Kazakhstan has formally assumed its one-year chairmanship of the Organization for Security and Cooperation in Europe (OSCE).
Advocates of the authoritarian regime assuming the rotating chairmanship of the OSCE claimed that it would help create space for civil society and possibly even inch forward the country’s painfully slow and oft-deferred democratic reform.
But the first former Soviet republic to chair the 56-nation grouping is actively backsliding and now promises to use its tenure to dilute the organization’s commitment to democracy and human rights.
The regime considers its OSCE position to legitimate its “soft authoritarian” system.
“In [the capital] Astana, they see Kazakhstan’s recognition as chairman of the OSCE equally as recognition of the political system that’s taken shape here,” political analyst Dosym Satpayev told the BBC.
Its one-party parliament has adopted legislation that further restricts political and civil space, and the regime continues to harass and persecute its critics, as the case of imprisoned human rights activist Yevgeny Zhovtis attests.
Zhovtis, director of the Bureau for Human Rights and Rule of Law, a grantee of the National Endowment for Democracy, was sentenced to four years in prison last month for accidentally striking and killing a man with his car.

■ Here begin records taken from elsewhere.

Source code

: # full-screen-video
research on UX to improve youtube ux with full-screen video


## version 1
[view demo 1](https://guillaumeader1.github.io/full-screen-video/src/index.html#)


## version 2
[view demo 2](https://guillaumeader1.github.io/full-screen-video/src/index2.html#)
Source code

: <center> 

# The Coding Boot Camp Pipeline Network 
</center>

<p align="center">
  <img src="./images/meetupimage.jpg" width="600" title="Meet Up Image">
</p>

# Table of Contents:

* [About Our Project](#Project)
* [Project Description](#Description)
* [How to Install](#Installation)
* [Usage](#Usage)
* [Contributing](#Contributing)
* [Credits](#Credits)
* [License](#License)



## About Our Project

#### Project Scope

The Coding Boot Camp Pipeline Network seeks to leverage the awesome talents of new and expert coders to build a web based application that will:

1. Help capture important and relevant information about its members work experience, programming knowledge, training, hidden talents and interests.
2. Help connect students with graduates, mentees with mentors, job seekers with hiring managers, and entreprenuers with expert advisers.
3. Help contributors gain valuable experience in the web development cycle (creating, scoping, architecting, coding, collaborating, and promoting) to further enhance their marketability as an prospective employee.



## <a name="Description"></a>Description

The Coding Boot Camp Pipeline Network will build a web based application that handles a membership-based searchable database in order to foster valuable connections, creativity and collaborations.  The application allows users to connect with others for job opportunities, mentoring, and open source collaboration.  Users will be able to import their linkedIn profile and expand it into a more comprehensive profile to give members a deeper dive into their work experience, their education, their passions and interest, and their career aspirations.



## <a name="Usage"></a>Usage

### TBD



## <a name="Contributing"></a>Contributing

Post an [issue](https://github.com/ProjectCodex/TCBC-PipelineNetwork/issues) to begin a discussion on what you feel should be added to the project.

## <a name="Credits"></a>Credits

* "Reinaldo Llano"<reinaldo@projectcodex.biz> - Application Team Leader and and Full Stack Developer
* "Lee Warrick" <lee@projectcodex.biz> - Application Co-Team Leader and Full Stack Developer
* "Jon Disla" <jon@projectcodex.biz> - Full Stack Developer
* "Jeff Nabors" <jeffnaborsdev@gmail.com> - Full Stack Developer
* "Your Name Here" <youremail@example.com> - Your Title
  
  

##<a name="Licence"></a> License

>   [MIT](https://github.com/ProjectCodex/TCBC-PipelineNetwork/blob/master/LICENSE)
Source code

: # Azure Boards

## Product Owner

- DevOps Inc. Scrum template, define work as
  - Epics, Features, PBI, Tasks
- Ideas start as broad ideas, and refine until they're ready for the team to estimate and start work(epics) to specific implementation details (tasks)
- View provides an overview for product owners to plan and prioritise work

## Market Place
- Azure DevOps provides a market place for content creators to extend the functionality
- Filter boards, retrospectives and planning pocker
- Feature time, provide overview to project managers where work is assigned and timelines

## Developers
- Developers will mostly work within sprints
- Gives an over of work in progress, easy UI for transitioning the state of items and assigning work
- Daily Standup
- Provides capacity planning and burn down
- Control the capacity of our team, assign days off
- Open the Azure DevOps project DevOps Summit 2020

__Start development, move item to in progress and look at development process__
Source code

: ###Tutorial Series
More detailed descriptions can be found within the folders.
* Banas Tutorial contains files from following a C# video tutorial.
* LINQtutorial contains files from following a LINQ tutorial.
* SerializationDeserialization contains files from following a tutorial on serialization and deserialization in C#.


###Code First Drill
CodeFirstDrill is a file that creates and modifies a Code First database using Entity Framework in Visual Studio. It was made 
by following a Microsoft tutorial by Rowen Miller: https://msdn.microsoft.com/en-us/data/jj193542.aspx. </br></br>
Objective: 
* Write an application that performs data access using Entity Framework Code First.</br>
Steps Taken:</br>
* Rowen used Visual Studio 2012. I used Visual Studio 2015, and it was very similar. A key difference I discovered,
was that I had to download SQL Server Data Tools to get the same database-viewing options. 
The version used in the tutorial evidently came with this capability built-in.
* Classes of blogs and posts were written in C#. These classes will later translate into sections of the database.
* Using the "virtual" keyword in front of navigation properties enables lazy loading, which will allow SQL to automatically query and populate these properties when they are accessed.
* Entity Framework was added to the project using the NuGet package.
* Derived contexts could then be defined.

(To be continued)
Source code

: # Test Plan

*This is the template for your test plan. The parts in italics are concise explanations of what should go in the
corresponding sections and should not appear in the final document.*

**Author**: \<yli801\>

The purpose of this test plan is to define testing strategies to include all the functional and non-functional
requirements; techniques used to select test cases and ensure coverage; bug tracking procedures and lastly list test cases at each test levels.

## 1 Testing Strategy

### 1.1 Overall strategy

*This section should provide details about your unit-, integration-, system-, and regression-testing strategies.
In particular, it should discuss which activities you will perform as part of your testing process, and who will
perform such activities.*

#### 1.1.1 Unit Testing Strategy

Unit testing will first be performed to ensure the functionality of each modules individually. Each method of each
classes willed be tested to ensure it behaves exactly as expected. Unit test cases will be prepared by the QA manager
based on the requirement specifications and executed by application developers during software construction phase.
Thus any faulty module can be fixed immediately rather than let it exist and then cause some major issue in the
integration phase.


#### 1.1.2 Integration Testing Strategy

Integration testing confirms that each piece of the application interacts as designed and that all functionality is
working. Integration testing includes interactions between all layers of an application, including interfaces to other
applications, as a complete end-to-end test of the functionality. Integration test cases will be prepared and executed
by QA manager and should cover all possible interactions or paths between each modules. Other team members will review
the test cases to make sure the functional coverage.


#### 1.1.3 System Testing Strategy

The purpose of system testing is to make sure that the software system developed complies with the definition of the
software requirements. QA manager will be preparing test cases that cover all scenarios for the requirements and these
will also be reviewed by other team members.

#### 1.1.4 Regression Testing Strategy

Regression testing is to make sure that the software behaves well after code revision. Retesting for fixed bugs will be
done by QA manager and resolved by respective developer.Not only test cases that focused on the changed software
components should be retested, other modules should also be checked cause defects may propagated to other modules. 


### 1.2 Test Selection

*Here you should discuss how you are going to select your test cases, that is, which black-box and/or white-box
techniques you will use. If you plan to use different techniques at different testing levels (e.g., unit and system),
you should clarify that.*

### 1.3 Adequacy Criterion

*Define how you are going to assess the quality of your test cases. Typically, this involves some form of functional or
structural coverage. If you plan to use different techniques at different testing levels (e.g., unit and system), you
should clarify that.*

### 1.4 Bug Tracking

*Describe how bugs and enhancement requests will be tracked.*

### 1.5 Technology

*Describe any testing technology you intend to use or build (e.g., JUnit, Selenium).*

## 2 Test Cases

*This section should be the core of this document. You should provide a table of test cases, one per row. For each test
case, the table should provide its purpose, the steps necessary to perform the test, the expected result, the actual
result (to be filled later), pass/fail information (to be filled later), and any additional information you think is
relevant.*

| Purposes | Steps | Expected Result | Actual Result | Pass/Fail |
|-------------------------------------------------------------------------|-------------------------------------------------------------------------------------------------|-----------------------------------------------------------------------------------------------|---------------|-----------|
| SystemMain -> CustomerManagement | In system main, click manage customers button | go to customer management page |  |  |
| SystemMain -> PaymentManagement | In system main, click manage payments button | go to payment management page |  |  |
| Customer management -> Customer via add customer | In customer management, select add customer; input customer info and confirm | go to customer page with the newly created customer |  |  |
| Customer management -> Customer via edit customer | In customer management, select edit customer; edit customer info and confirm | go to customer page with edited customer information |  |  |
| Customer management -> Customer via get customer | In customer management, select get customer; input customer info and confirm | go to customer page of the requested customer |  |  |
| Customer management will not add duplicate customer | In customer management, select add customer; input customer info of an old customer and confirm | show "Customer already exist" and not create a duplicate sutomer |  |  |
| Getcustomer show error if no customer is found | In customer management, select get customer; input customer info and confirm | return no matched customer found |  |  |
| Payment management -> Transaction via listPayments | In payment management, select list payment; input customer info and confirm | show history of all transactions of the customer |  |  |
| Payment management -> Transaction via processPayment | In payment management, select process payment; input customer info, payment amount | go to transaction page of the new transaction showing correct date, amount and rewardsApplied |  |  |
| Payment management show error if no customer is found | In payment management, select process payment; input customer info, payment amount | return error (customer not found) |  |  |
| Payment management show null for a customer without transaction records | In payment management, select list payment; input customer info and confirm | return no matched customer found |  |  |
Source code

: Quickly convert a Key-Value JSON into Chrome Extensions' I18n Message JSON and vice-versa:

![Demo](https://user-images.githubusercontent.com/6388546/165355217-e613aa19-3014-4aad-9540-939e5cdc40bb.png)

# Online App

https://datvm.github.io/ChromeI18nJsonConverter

Foreign Minister Kanat Saudabaev today stated his country’s intention to support all OSCE objectives, including security cooperation, economic development, and democracy and human rights.
“The decisive question for the OSCE for the future will be whether it can convert into a structure that recognizes the diversity of the world in the 21st century,” he said, “or whether it will continue to be an organization segmented into blocs where the West remains aloof from the space ‘east of Vienna’.”
Some activists still believe the OSCE chairmanship may provide opportunities for exposing the state’s democratic deficiencies.
Tamara Kaleeva, of the Kazakh NGO Adil Soz, told RFE/RL’s Kazakh Service today that the country’s OSCE tenure must not be allowed to gloss over its shortcomings in democracy and human rights.
“The problems that exist here in the realm of democracy do not speak well of Kazakhstan as the OSCE chairman,” she said. “OSCE member states should know what is happening in this country. Kazakhstan must try to improve the situation inside the country in accordance with OSCE principles.”